Mainly the heavy-lifting is done by the Qt libraries and Tesseract Ocr. So you need to have them installed. You can find the building and installation instructions in the github repo.

1. Qt Libraries

Qt provides the core GUI and utility functions for this application. The following Qt modules are used:

2. Tesseract OCR (Leptonica and Tesseract)

3. Spectacle (External KDE Utility)

Spectacle is used to take screenshots in KDE Plasma. It is executed via QProcess::execute("spectacle", QStringList() << "-b" << "-r" << "-n" << "-o" << outputPath);

4. CMake and Qmake (Build Dependencies)

Working on this project also required me to learn how to use CMake and Makefile. I had to write a CMakeLists.txt file to compile the project. I also had to write a Makefile to compile the project. I had to learn how to use these tools and how to write them. But after some more research, I realized I can used qmake to simplify the process. So I used qmake to compile the project.
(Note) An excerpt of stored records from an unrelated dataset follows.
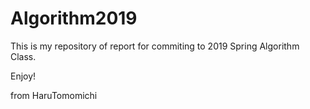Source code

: # Algorithm2019

This is my repository of report for commiting to 2019 Spring Algorithm Class.

Enjoy!

from HaruTomomichi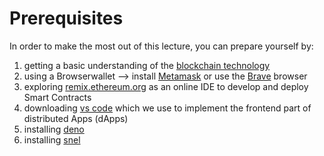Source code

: # Prerequisites
In order to make the most out of this lecture, you can prepare yourself by:   
1. getting a basic understanding of the [blockchain technology](https://github.com/michael-spengler/distributed-ledger-technology-hands-on-lecture/blob/main/blockchain-and-defi-basics/blockchain-basics.md)    
2. using a Browserwallet --> install [Metamask](https://metamask.io/) or use the [Brave](https://brave.com) browser   
3. exploring [remix.ethereum.org](https://remix.ethereum.org/) as an online IDE to develop and deploy Smart Contracts        
4. downloading [vs code](https://code.visualstudio.com/insiders/) which we use to implement the frontend part of distributed Apps (dApps)  
5. installing [deno](https://deno.land/)   
6. installing [snel](https://deno.land/x/snel#what-do-i-need-to-start-using-snel)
Compiling the program using qmake gave the binary that was slightly off looking because it was using Qt5. But I was using Qt6. So I had to use qmake6 to compile the project. Using qmake6 gave me the binary that was looking as expected as it was using Qt6. Instead of using CMakeLists.txt and Makefile, simple.pro file was used to compile the project which is much more concise and easy to use for Qt projects.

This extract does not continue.